* **EXERCISE REQUIREMENTS**: Count how many lines in the following data hold the word "peerset". Your answer is the number and nothing else.
##### RECORDS FOR PROCESSING
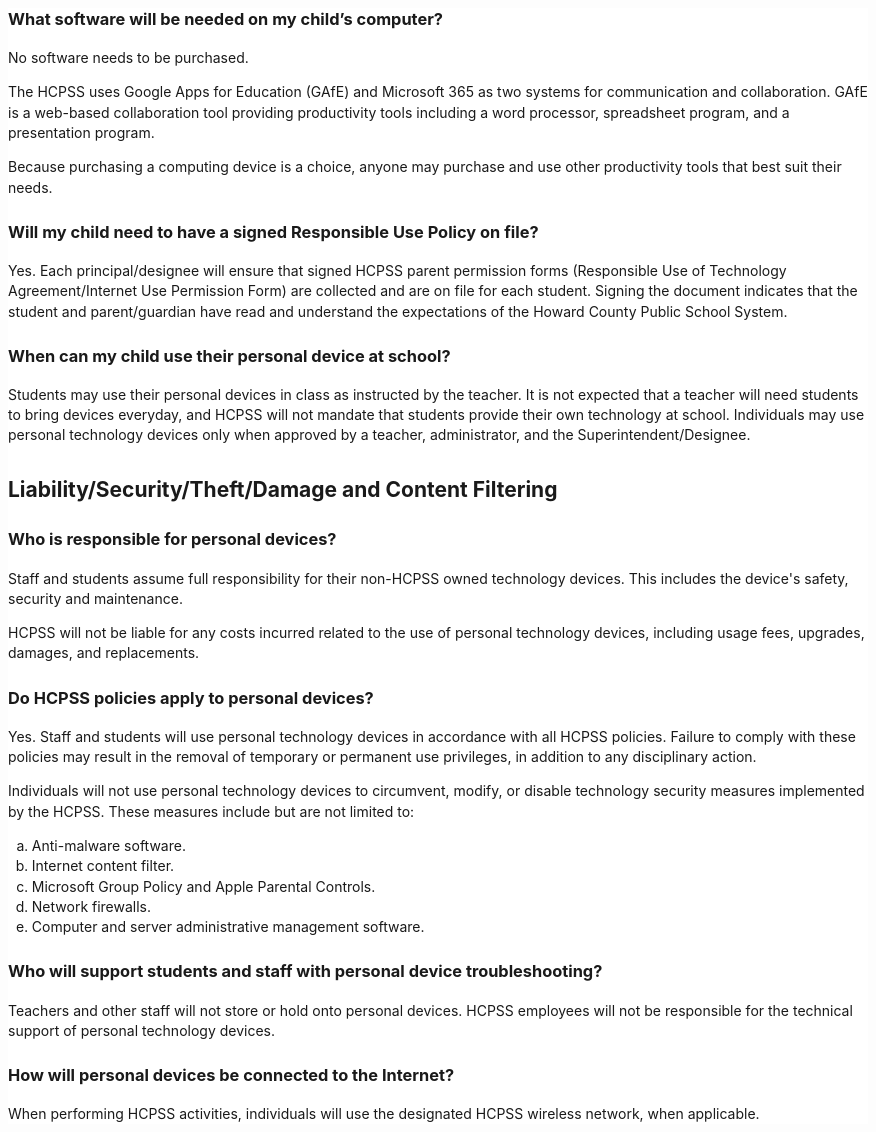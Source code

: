 <h3>What software will be needed on my child&#8217;s computer?</h3>

<p>No software needs to be purchased.</p>

<p>The HCPSS uses Google Apps for Education (GAfE) and Microsoft 365 as two systems for communication and collaboration. GAfE is a web-based collaboration tool providing productivity tools including a word processor, spreadsheet program, and a presentation program. </p>

<p>Because purchasing a computing device is a choice, anyone may purchase and use other productivity tools that best suit their needs.</p>

<h3>Will my child need to have a signed Responsible Use Policy on file?</h3>

<p>Yes. Each principal/designee will ensure that signed HCPSS parent permission forms (Responsible Use of Technology Agreement/Internet Use Permission Form) are collected and are on file for each student. Signing the document indicates that the student and parent/guardian have read and understand the expectations of the Howard County Public School System.</p>

<h3>When can my child use their personal device at school?</h3>

<p>Students may use their personal devices in class as instructed by the teacher. It is not expected that a teacher will need students to bring devices everyday, and HCPSS will not mandate that students provide their own technology at school. Individuals may use personal technology devices only when approved by a teacher, administrator, and the Superintendent/Designee.</p>

<h2 id="sec-03">Liability/Security/Theft/Damage and Content Filtering</h2>

<h3>Who is responsible for personal devices?</h3>

<p>Staff and students assume full responsibility for their non-HCPSS owned technology devices. This includes the device's safety, security and maintenance.</p>

<p>HCPSS will not be liable for any costs incurred related to the use of personal technology devices, including usage fees, upgrades, damages, and replacements.</p>

<h3>Do HCPSS policies apply to personal devices?</h3>

<p>Yes. Staff and students will use personal technology devices in accordance with all HCPSS policies. Failure to comply with these policies may result in the removal of temporary or permanent use privileges, in addition to any disciplinary action. </p>

<p>Individuals will not use personal technology devices to circumvent, modify, or disable technology security measures implemented by the HCPSS. These measures include but are not limited to:</p>

<ol type="a">
	<li>Anti-malware software.</li>
	<li>Internet content filter.</li>
	<li>Microsoft Group Policy and Apple Parental Controls.</li>
	<li>Network firewalls.</li>
	<li>Computer and server administrative management software.</li>
</ol>

<h3>Who will support students and staff with personal device troubleshooting?</h3>

<p>Teachers and other staff will not store or hold onto personal devices. HCPSS employees will not be responsible for the technical support of personal technology devices.</p>

<h3>How will personal devices be connected to the Internet?</h3>

<p>When performing HCPSS activities, individuals will use the designated HCPSS wireless network, when applicable.</p>

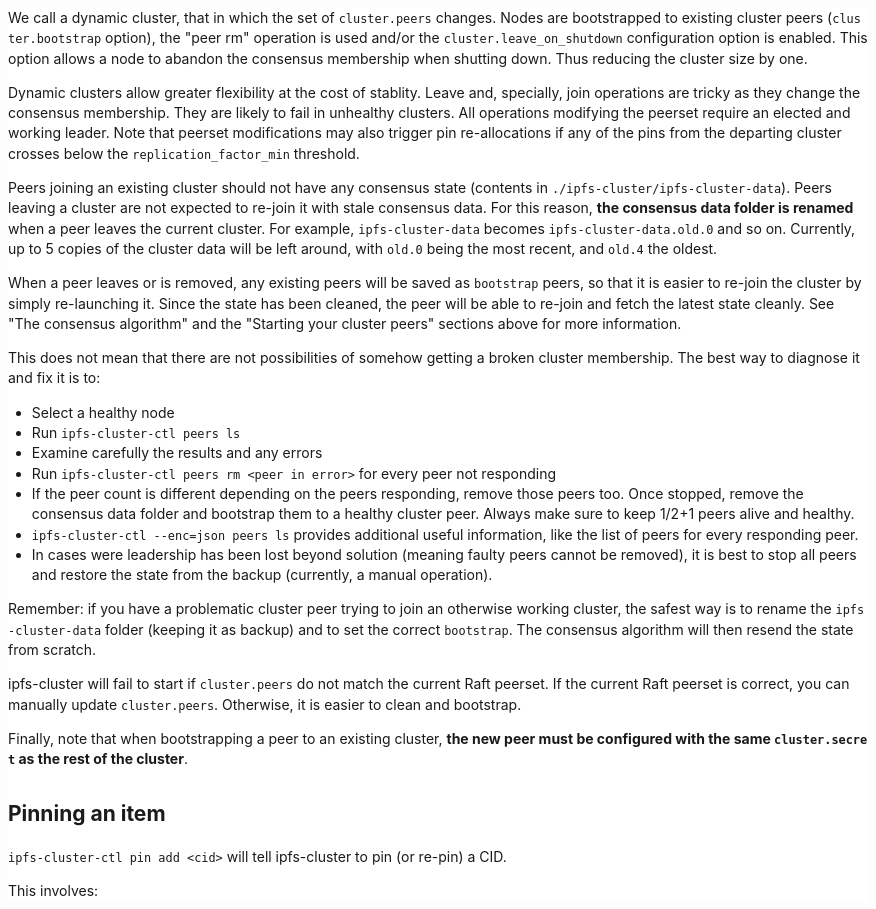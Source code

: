We call a dynamic cluster, that in which the set of `cluster.peers` changes. Nodes are bootstrapped to existing cluster peers (`cluster.bootstrap` option), the "peer rm" operation is used and/or the `cluster.leave_on_shutdown` configuration option is enabled. This option allows a node to abandon the consensus membership when shutting down. Thus reducing the cluster size by one.

Dynamic clusters allow greater flexibility at the cost of stablity. Leave and, specially, join operations are tricky as they change the consensus membership. They are likely to fail in unhealthy clusters. All operations modifying the peerset require an elected and working leader. Note that peerset modifications may also trigger pin re-allocations if any of the pins from the departing cluster crosses below the `replication_factor_min` threshold.

Peers joining an existing cluster should not have any consensus state (contents in `./ipfs-cluster/ipfs-cluster-data`). Peers leaving a cluster are not expected to re-join it with stale consensus data. For this reason, **the consensus data folder is renamed** when a peer leaves the current cluster. For example, `ipfs-cluster-data` becomes `ipfs-cluster-data.old.0` and so on. Currently, up to 5 copies of the cluster data will be left around, with `old.0` being the most recent, and `old.4` the oldest.

When a peer leaves or is removed, any existing peers will be saved as `bootstrap` peers, so that it is easier to re-join the cluster by simply re-launching it. Since the state has been cleaned, the peer will be able to re-join and fetch the latest state cleanly. See "The consensus algorithm" and the "Starting your cluster peers" sections above for more information.

This does not mean that there are not possibilities of somehow getting a broken cluster membership. The best way to diagnose it and fix it is to:

* Select a healthy node
* Run `ipfs-cluster-ctl peers ls`
* Examine carefully the results and any errors
* Run `ipfs-cluster-ctl peers rm <peer in error>` for every peer not responding
* If the peer count is different depending on the peers responding, remove those peers too. Once stopped, remove the consensus data folder and bootstrap them to a healthy cluster peer. Always make sure to keep 1/2+1 peers alive and healthy.
* `ipfs-cluster-ctl --enc=json peers ls` provides additional useful information, like the list of peers for every responding peer.
* In cases were leadership has been lost beyond solution (meaning faulty peers cannot be removed), it is best to stop all peers and restore the state from the backup (currently, a manual operation).

Remember: if you have a problematic cluster peer trying to join an otherwise working cluster, the safest way is to rename the `ipfs-cluster-data` folder (keeping it as backup) and to set the correct `bootstrap`. The consensus algorithm will then resend the state from scratch.

ipfs-cluster will fail to start if `cluster.peers` do not match the current Raft peerset. If the current Raft peerset is correct, you can manually update `cluster.peers`. Otherwise, it is easier to clean and bootstrap.

Finally, note that when bootstrapping a peer to an existing cluster, **the new peer must be configured with the same `cluster.secret` as the rest of the cluster**.



## Pinning an item

`ipfs-cluster-ctl pin add <cid>` will tell ipfs-cluster to pin (or re-pin) a CID.

This involves:

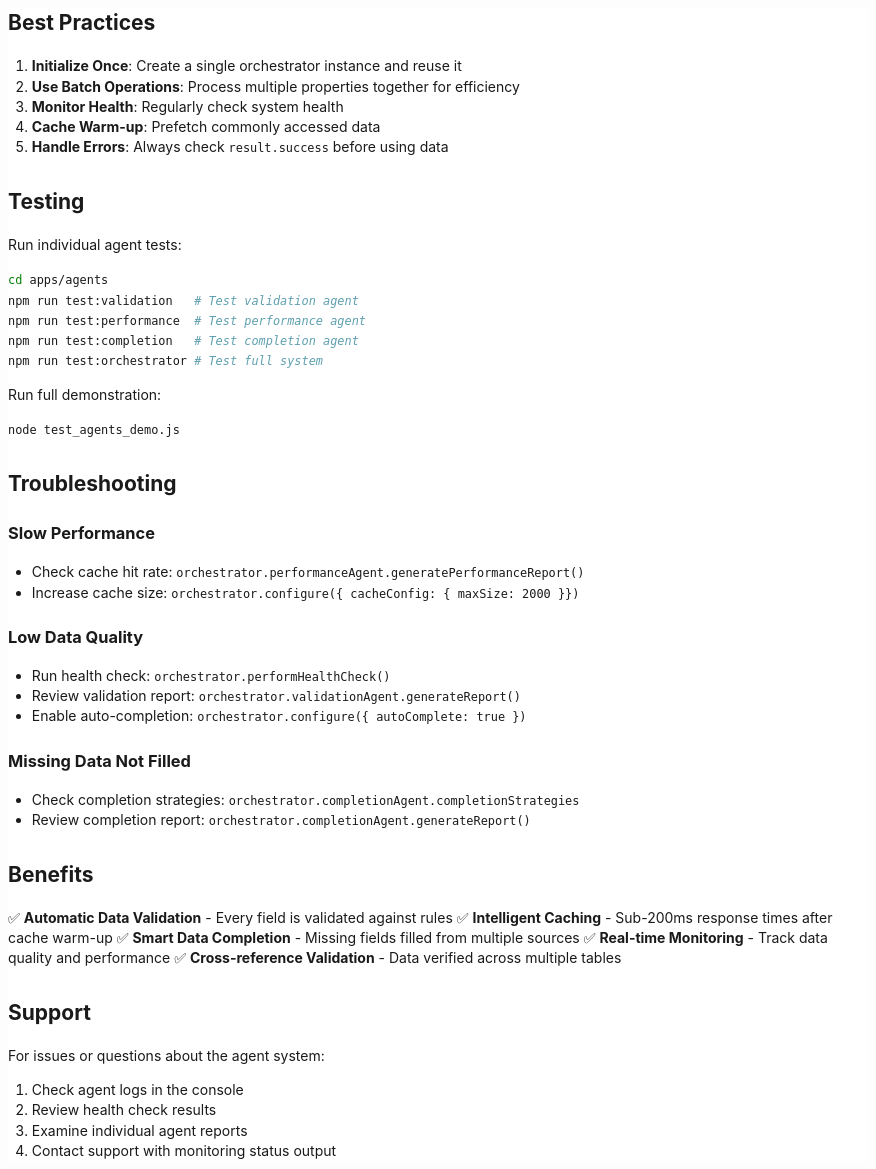 ## Best Practices

1. **Initialize Once**: Create a single orchestrator instance and reuse it
2. **Use Batch Operations**: Process multiple properties together for efficiency
3. **Monitor Health**: Regularly check system health
4. **Cache Warm-up**: Prefetch commonly accessed data
5. **Handle Errors**: Always check `result.success` before using data

## Testing

Run individual agent tests:
```bash
cd apps/agents
npm run test:validation   # Test validation agent
npm run test:performance  # Test performance agent
npm run test:completion   # Test completion agent
npm run test:orchestrator # Test full system
```

Run full demonstration:
```bash
node test_agents_demo.js
```

## Troubleshooting

### Slow Performance
- Check cache hit rate: `orchestrator.performanceAgent.generatePerformanceReport()`
- Increase cache size: `orchestrator.configure({ cacheConfig: { maxSize: 2000 }})`

### Low Data Quality
- Run health check: `orchestrator.performHealthCheck()`
- Review validation report: `orchestrator.validationAgent.generateReport()`
- Enable auto-completion: `orchestrator.configure({ autoComplete: true })`

### Missing Data Not Filled
- Check completion strategies: `orchestrator.completionAgent.completionStrategies`
- Review completion report: `orchestrator.completionAgent.generateReport()`

## Benefits

✅ **Automatic Data Validation** - Every field is validated against rules
✅ **Intelligent Caching** - Sub-200ms response times after cache warm-up
✅ **Smart Data Completion** - Missing fields filled from multiple sources
✅ **Real-time Monitoring** - Track data quality and performance
✅ **Cross-reference Validation** - Data verified across multiple tables

## Support

For issues or questions about the agent system:
1. Check agent logs in the console
2. Review health check results
3. Examine individual agent reports
4. Contact support with monitoring status output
##########
* **RESULT**: 2